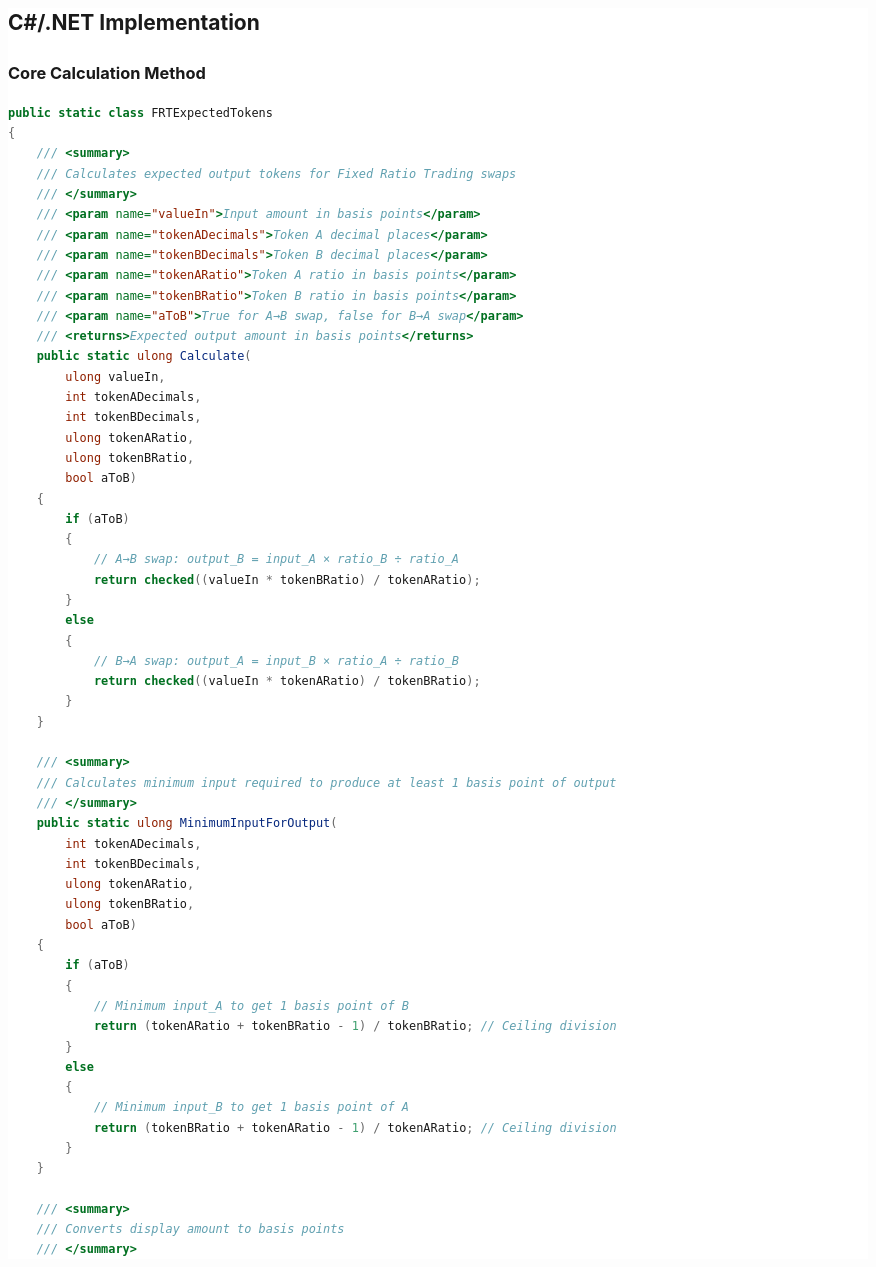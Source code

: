 
## C#/.NET Implementation

### Core Calculation Method

```csharp
public static class FRTExpectedTokens
{
    /// <summary>
    /// Calculates expected output tokens for Fixed Ratio Trading swaps
    /// </summary>
    /// <param name="valueIn">Input amount in basis points</param>
    /// <param name="tokenADecimals">Token A decimal places</param>
    /// <param name="tokenBDecimals">Token B decimal places</param>
    /// <param name="tokenARatio">Token A ratio in basis points</param>
    /// <param name="tokenBRatio">Token B ratio in basis points</param>
    /// <param name="aToB">True for A→B swap, false for B→A swap</param>
    /// <returns>Expected output amount in basis points</returns>
    public static ulong Calculate(
        ulong valueIn,
        int tokenADecimals,
        int tokenBDecimals,
        ulong tokenARatio,
        ulong tokenBRatio,
        bool aToB)
    {
        if (aToB)
        {
            // A→B swap: output_B = input_A × ratio_B ÷ ratio_A
            return checked((valueIn * tokenBRatio) / tokenARatio);
        }
        else
        {
            // B→A swap: output_A = input_B × ratio_A ÷ ratio_B
            return checked((valueIn * tokenARatio) / tokenBRatio);
        }
    }

    /// <summary>
    /// Calculates minimum input required to produce at least 1 basis point of output
    /// </summary>
    public static ulong MinimumInputForOutput(
        int tokenADecimals,
        int tokenBDecimals,
        ulong tokenARatio,
        ulong tokenBRatio,
        bool aToB)
    {
        if (aToB)
        {
            // Minimum input_A to get 1 basis point of B
            return (tokenARatio + tokenBRatio - 1) / tokenBRatio; // Ceiling division
        }
        else
        {
            // Minimum input_B to get 1 basis point of A
            return (tokenBRatio + tokenARatio - 1) / tokenARatio; // Ceiling division
        }
    }

    /// <summary>
    /// Converts display amount to basis points
    /// </summary>
```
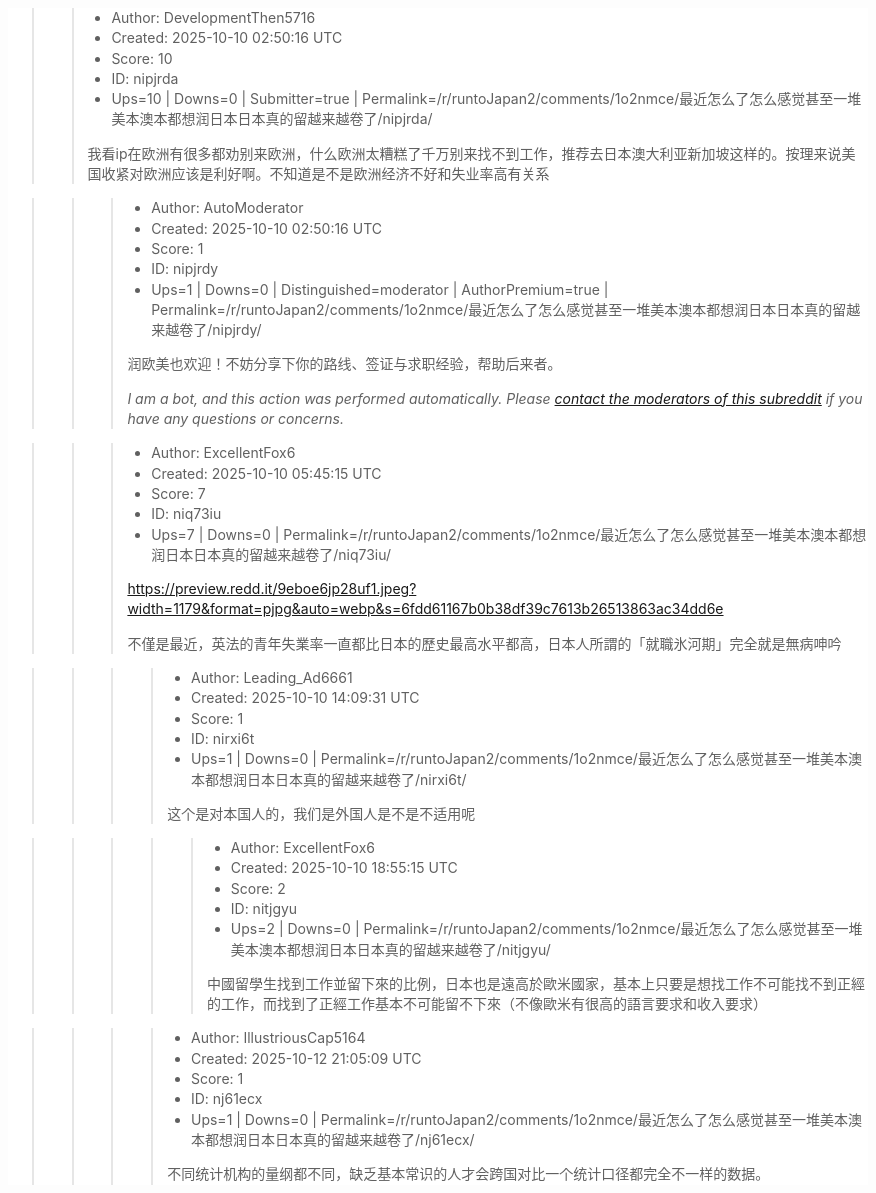 >> - Author: DevelopmentThen5716
>> - Created: 2025-10-10 02:50:16 UTC
>> - Score: 10
>> - ID: nipjrda
>> - Ups=10 | Downs=0 | Submitter=true | Permalink=/r/runtoJapan2/comments/1o2nmce/最近怎么了怎么感觉甚至一堆美本澳本都想润日本日本真的留越来越卷了/nipjrda/
>>
>> 我看ip在欧洲有很多都劝别来欧洲，什么欧洲太糟糕了千万别来找不到工作，推荐去日本澳大利亚新加坡这样的。按理来说美国收紧对欧洲应该是利好啊。不知道是不是欧洲经济不好和失业率高有关系

>>> - Author: AutoModerator
>>> - Created: 2025-10-10 02:50:16 UTC
>>> - Score: 1
>>> - ID: nipjrdy
>>> - Ups=1 | Downs=0 | Distinguished=moderator | AuthorPremium=true | Permalink=/r/runtoJapan2/comments/1o2nmce/最近怎么了怎么感觉甚至一堆美本澳本都想润日本日本真的留越来越卷了/nipjrdy/
>>>
>>> 润欧美也欢迎！不妨分享下你的路线、签证与求职经验，帮助后来者。
>>> 
>>> 
>>> *I am a bot, and this action was performed automatically. Please [contact the moderators of this subreddit](/message/compose/?to=/r/runtoJapan2) if you have any questions or concerns.*

>>> - Author: ExcellentFox6
>>> - Created: 2025-10-10 05:45:15 UTC
>>> - Score: 7
>>> - ID: niq73iu
>>> - Ups=7 | Downs=0 | Permalink=/r/runtoJapan2/comments/1o2nmce/最近怎么了怎么感觉甚至一堆美本澳本都想润日本日本真的留越来越卷了/niq73iu/
>>>
>>> https://preview.redd.it/9eboe6jp28uf1.jpeg?width=1179&format=pjpg&auto=webp&s=6fdd61167b0b38df39c7613b26513863ac34dd6e
>>> 
>>> 不僅是最近，英法的青年失業率一直都比日本的歷史最高水平都高，日本人所謂的「就職氷河期」完全就是無病呻吟

>>>> - Author: Leading_Ad6661
>>>> - Created: 2025-10-10 14:09:31 UTC
>>>> - Score: 1
>>>> - ID: nirxi6t
>>>> - Ups=1 | Downs=0 | Permalink=/r/runtoJapan2/comments/1o2nmce/最近怎么了怎么感觉甚至一堆美本澳本都想润日本日本真的留越来越卷了/nirxi6t/
>>>>
>>>> 这个是对本国人的，我们是外国人是不是不适用呢

>>>>> - Author: ExcellentFox6
>>>>> - Created: 2025-10-10 18:55:15 UTC
>>>>> - Score: 2
>>>>> - ID: nitjgyu
>>>>> - Ups=2 | Downs=0 | Permalink=/r/runtoJapan2/comments/1o2nmce/最近怎么了怎么感觉甚至一堆美本澳本都想润日本日本真的留越来越卷了/nitjgyu/
>>>>>
>>>>> 中國留學生找到工作並留下來的比例，日本也是遠高於歐米國家，基本上只要是想找工作不可能找不到正經的工作，而找到了正經工作基本不可能留不下來（不像歐米有很高的語言要求和收入要求）

>>>> - Author: IllustriousCap5164
>>>> - Created: 2025-10-12 21:05:09 UTC
>>>> - Score: 1
>>>> - ID: nj61ecx
>>>> - Ups=1 | Downs=0 | Permalink=/r/runtoJapan2/comments/1o2nmce/最近怎么了怎么感觉甚至一堆美本澳本都想润日本日本真的留越来越卷了/nj61ecx/
>>>>
>>>> 不同统计机构的量纲都不同，缺乏基本常识的人才会跨国对比一个统计口径都完全不一样的数据。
+ + + + + + +
### REQUIREMENT
Using the records above, filter out every line that lacks the string "basis" and copy the rest.

### ANSWER
    /// <param name="valueIn">Input amount in basis points</param>
    /// <param name="tokenARatio">Token A ratio in basis points</param>
    /// <param name="tokenBRatio">Token B ratio in basis points</param>
    /// <returns>Expected output amount in basis points</returns>
    /// Calculates minimum input required to produce at least 1 basis point of output
            // Minimum input_A to get 1 basis point of B
            // Minimum input_B to get 1 basis point of A
    /// Converts display amount to basis points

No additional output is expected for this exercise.